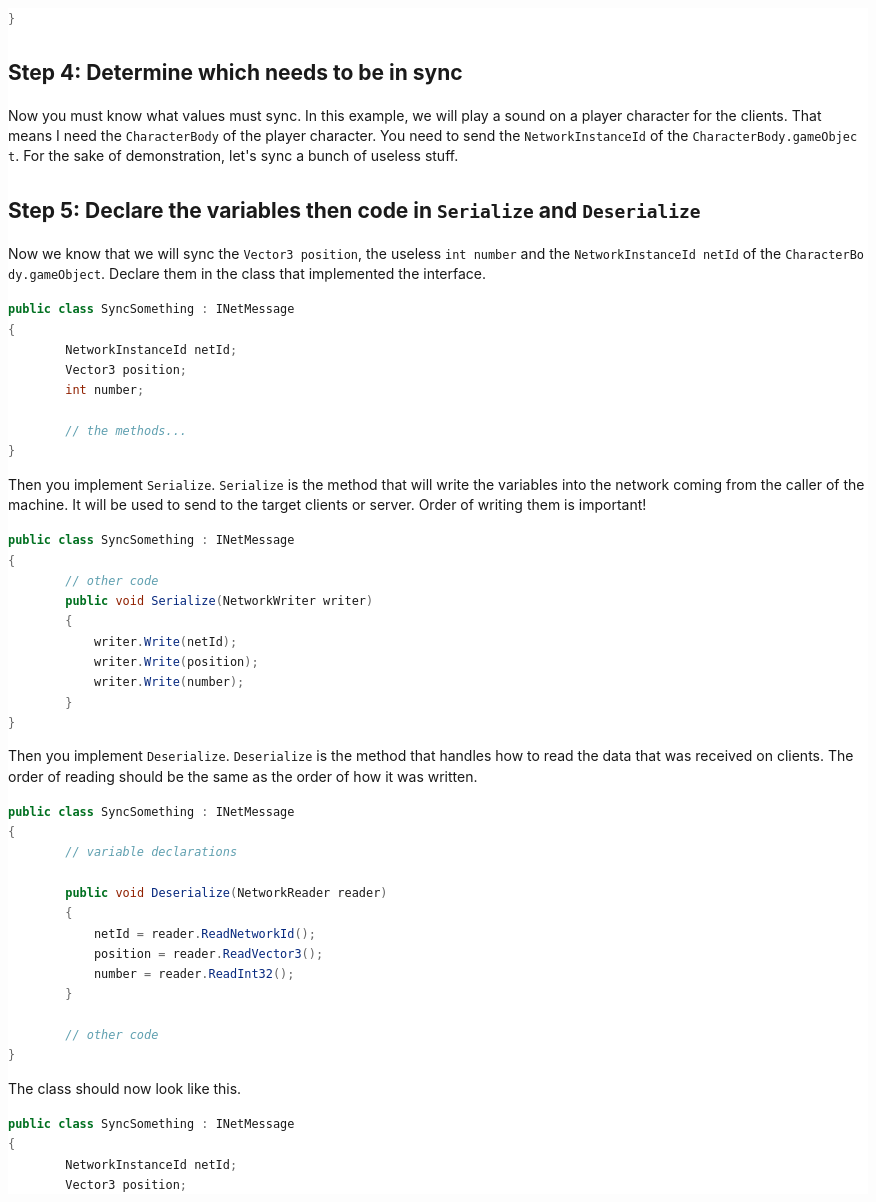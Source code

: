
 ```c#
}
```

## Step 4: Determine which needs to be in sync
Now you must know what values must sync. In this example, we will play a sound on a player character for the clients. That means I need the `CharacterBody` of the player character. You need to send the `NetworkInstanceId` of the `CharacterBody.gameObject`. For the sake of demonstration, let's sync a bunch of useless stuff.

## Step 5: Declare the variables then code in `Serialize` and `Deserialize`
Now we know that we will sync the `Vector3 position`, the useless `int number` and the `NetworkInstanceId netId` of the `CharacterBody.gameObject`. Declare them in the class that implemented the interface.
```c#
public class SyncSomething : INetMessage
{
        NetworkInstanceId netId;
        Vector3 position;
        int number;

        // the methods...
}
```
Then you implement `Serialize`. `Serialize` is the method that will write the variables into the network coming from the caller of the machine. It will be used to send to the target clients or server. Order of writing them is important!
```c#
public class SyncSomething : INetMessage
{
        // other code
        public void Serialize(NetworkWriter writer)
        {
            writer.Write(netId);
            writer.Write(position);
            writer.Write(number);
        }
}
```
Then you implement `Deserialize`. `Deserialize` is the method that handles how to read the data that was received on clients. The order of reading should be the same as the order of how it was written.
```c#
public class SyncSomething : INetMessage
{
        // variable declarations

        public void Deserialize(NetworkReader reader)
        {
            netId = reader.ReadNetworkId();
            position = reader.ReadVector3();
            number = reader.ReadInt32();
        }

        // other code
}
```
The class should now look like this.
```c#
public class SyncSomething : INetMessage
{
        NetworkInstanceId netId;
        Vector3 position;
```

_WHAT TO WORK ON_
Show every line in the entries above that contains the string "number".

_ANSWER TO THIS EXERCISE_
Now we know that we will sync the `Vector3 position`, the useless `int number` and the `NetworkInstanceId netId` of the `CharacterBody.gameObject`. Declare them in the class that implemented the interface.
        int number;
            writer.Write(number);
            number = reader.ReadInt32();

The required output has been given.